LARA

Homework 06 - Due April 9

Problem 1

(Recall Definition of Resolution for FOL.)

Let $F_0$ denote formula

\begin{equation*}
   \forall x. (A_1(x) \rightarrow B_1(x)) \land (A_2(x) \rightarrow B_2(x)) \leftrightarrow
              (A_1(x) \land B_1(x)) \lor (A_2(x) \land B_2(x))
\end{equation*}

For each of the following formulas, if the formula is valid, use resolution to prove it; if it is invalid, construct at least one Herbrand model for its negation.

a): Formula $F_0$

b): Formula

\begin{equation*}
\begin{array}{l}
   (\forall y. \lnot (A_1(y) \land A_2(y))) \rightarrow F_0
\end{array}
\end{equation*}

c): Formula

\begin{equation*}
\begin{array}{l}
   (\forall y. A_1(y) \leftrightarrow \lnot A_2(y)) \rightarrow F_0
\end{array}
\end{equation*}

d): Formula

\begin{equation*}
\begin{array}{l}
   (\forall y. A_1(y) \leftrightarrow \lnot A_2(y)) \land (\forall z. B_1(z) \leftrightarrow \lnot B_2(z)) \rightarrow F_0
\end{array}
\end{equation*}

e): Formula:

\begin{equation*}
\begin{array}{l}
   (\forall x. \lnot R(x,x)) \land (\forall x. R(x,f(x)) \rightarrow (\exists x,y,z.\ R(x,y) \land R(y,z) \land \lnot R(x,z))
\end{array}
\end{equation*}

Problem 2

(Recall Sets and Relations.)

We say that a binary relation is a partial order iff it is reflexive, antisymmetric, and transitive. Let $D$ be a non-empty set and $r_0 \subseteq D \times D$ a binary relation on $D$. Let $r = r_0^* = \bigcup_{i\ge 0} r_0^n$ be the reflexive transitive closure of $r_0$.

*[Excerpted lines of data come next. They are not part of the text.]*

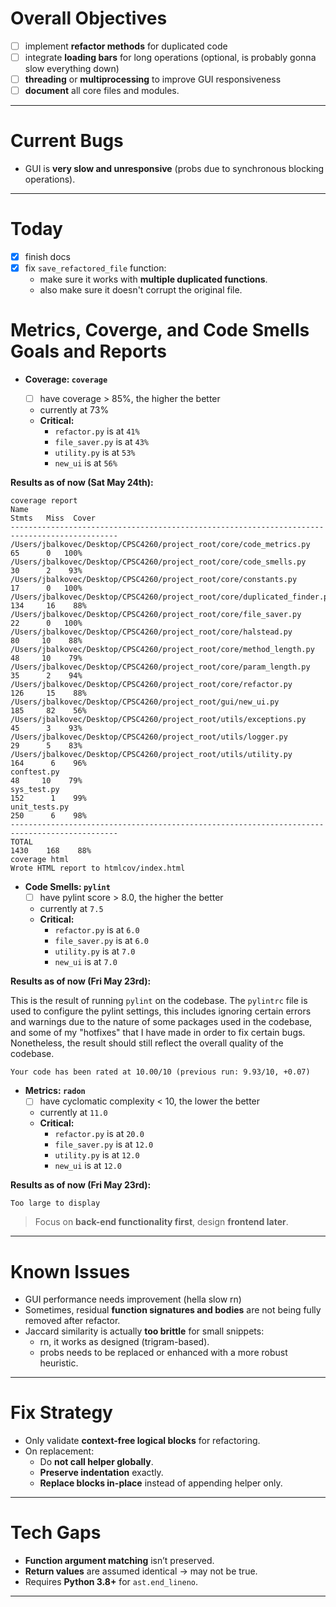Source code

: # Overall Objectives

- [ ] implement **refactor methods** for duplicated code
- [ ] integrate **loading bars** for long operations (optional, is probably gonna slow everything down)
- [ ] **threading** or **multiprocessing** to improve GUI responsiveness
- [ ] **document** all core files and modules.

---

# Current Bugs

- GUI is **very slow and unresponsive** (probs due to synchronous blocking operations).

---

# Today

- [x] finish docs
- [x] fix `save_refactored_file` function:
  - make sure it works with **multiple duplicated functions**.
  - also make sure it doesn't corrupt the original file.

# Metrics, Coverge, and Code Smells Goals and Reports

- **Coverage: `coverage`**

  - [ ] have coverage > 85%, the higher the better
  - currently at 73%
  - **Critical:**
    - `refactor.py` is at `41%`
    - `file_saver.py` is at `43%`
    - `utility.py` is at `53%`
    - `new_ui` is at `56%`

**Results as of now (Sat May 24th):**

```plaintext
coverage report
Name                                                                       Stmts   Miss  Cover
----------------------------------------------------------------------------------------------
/Users/jbalkovec/Desktop/CPSC4260/project_root/core/code_metrics.py           65      0   100%
/Users/jbalkovec/Desktop/CPSC4260/project_root/core/code_smells.py            30      2    93%
/Users/jbalkovec/Desktop/CPSC4260/project_root/core/constants.py              17      0   100%
/Users/jbalkovec/Desktop/CPSC4260/project_root/core/duplicated_finder.py     134     16    88%
/Users/jbalkovec/Desktop/CPSC4260/project_root/core/file_saver.py             22      0   100%
/Users/jbalkovec/Desktop/CPSC4260/project_root/core/halstead.py               80     10    88%
/Users/jbalkovec/Desktop/CPSC4260/project_root/core/method_length.py          48     10    79%
/Users/jbalkovec/Desktop/CPSC4260/project_root/core/param_length.py           35      2    94%
/Users/jbalkovec/Desktop/CPSC4260/project_root/core/refactor.py              126     15    88%
/Users/jbalkovec/Desktop/CPSC4260/project_root/gui/new_ui.py                 185     82    56%
/Users/jbalkovec/Desktop/CPSC4260/project_root/utils/exceptions.py            45      3    93%
/Users/jbalkovec/Desktop/CPSC4260/project_root/utils/logger.py                29      5    83%
/Users/jbalkovec/Desktop/CPSC4260/project_root/utils/utility.py              164      6    96%
conftest.py                                                                   48     10    79%
sys_test.py                                                                  152      1    99%
unit_tests.py                                                                250      6    98%
----------------------------------------------------------------------------------------------
TOTAL                                                                       1430    168    88%
coverage html
Wrote HTML report to htmlcov/index.html
```

- **Code Smells: `pylint`**
  - [ ] have pylint score > 8.0, the higher the better
  - currently at `7.5`
  - **Critical:**
    - `refactor.py` is at `6.0`
    - `file_saver.py` is at `6.0`
    - `utility.py` is at `7.0`
    - `new_ui` is at `7.0`

**Results as of now (Fri May 23rd):**

This is the result of running `pylint` on the codebase. The `pylintrc` file is used to configure the pylint settings, this includes ignoring certain errors and warnings due to the nature of some packages used in the codebase, and some of my "hotfixes" that I have made in order to fix certain bugs. Nonetheless, the result should still reflect the overall quality of the codebase.

```plaintext
Your code has been rated at 10.00/10 (previous run: 9.93/10, +0.07)
```

<!-- EDIT -->

- **Metrics: `radon`**
  - [ ] have cyclomatic complexity < 10, the lower the better
  - currently at `11.0`
  - **Critical:**
    - `refactor.py` is at `20.0`
    - `file_saver.py` is at `12.0`
    - `utility.py` is at `12.0`
    - `new_ui` is at `12.0`

**Results as of now (Fri May 23rd):**

```plaintextß
Too large to display
```

> Focus on **back-end functionality first**, design **frontend later**.

---

# Known Issues

- GUI performance needs improvement (hella slow rn)
- Sometimes, residual **function signatures and bodies** are not being fully removed after refactor.
- Jaccard similarity is actually **too brittle** for small snippets:
  - rn, it works as designed (trigram-based).
  - probs needs to be replaced or enhanced with a more robust heuristic.

---

# Fix Strategy

- Only validate **context-free logical blocks** for refactoring.
- On replacement:
  - Do **not call helper globally**.
  - **Preserve indentation** exactly.
  - **Replace blocks in-place** instead of appending helper only.

---

# Tech Gaps

- **Function argument matching** isn’t preserved.
- **Return values** are assumed identical -> may not be true.
- Requires **Python 3.8+** for `ast.end_lineno`.

---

a) Give an example $r_0$ for which $r$ is not necessarily a partial order.

b) Define $s = r \cap r^{-1}$. Show that $s$ is a congruence with respect to $r$, that is: $s$ is reflexive, symmetric, and transitive and for all $x,x',y,y' \in D$,

\begin{equation*}
    (x,x') \in s \land (y,y') \in s \rightarrow ((x,y) \in r \leftrightarrow (x',y') \in r)
\end{equation*}

c) For each $x \in D$ let $[x] = \{ y \mid (x,y) \in s \}$. Let $[D] = \{ [x] \mid x \in D\}$. Define a new relation, $[r] \subseteq [D] \times [D]$, by

\begin{equation*}
    [r] = \{ ([x],[y]) \mid (x,y) \in r \}
\end{equation*}

Show that $[r]$ is a partial order on $[D]$.

Optional: Explain this constructions using terminology of graphs and strongly connected components.

Problem 3

(Recall Substitutions for First-Order Logic, Unification.)

Let $V$ be an infinite set of variables. Let ${\cal L}$ be some first-order language. We will consider terms that contain variables from $V$ and function symbols from ${\cal L}$.

Following Problem 2 above, let $(\sigma_1,\sigma_2) \in r_0$ iff there exists substitution $\tau$ such that $subst(\sigma_2) = subst(\sigma_1) \circ subst(\tau)$ where $\circ$ is the standard relation composition.

a) Compute $r = r_0^*$. What is its relationship to $r_0$?

b) Compute $s = r \cap r^{-1}$. Show that relation $s$ holds iff $subst(\sigma_2) = subst(\sigma_1) \circ subst(b)$ where $b$ is a relation which is bijection on the set $V$.

Optional: c) Let $E$ be a fixed set of syntactic equations. Let $U$ be the set of unifiers for $E$ and $[U] = \{ [\sigma] \mid \sigma \in U \}$. Show that if $U$ is non-empty, then there exists $a \in [U]$ such that for all $b \in [U]$, we have $(a,b) \in [r]$ (that is, $a$ is the least element of $[U]$ with respect to $[r]$ defined as in Problem 2).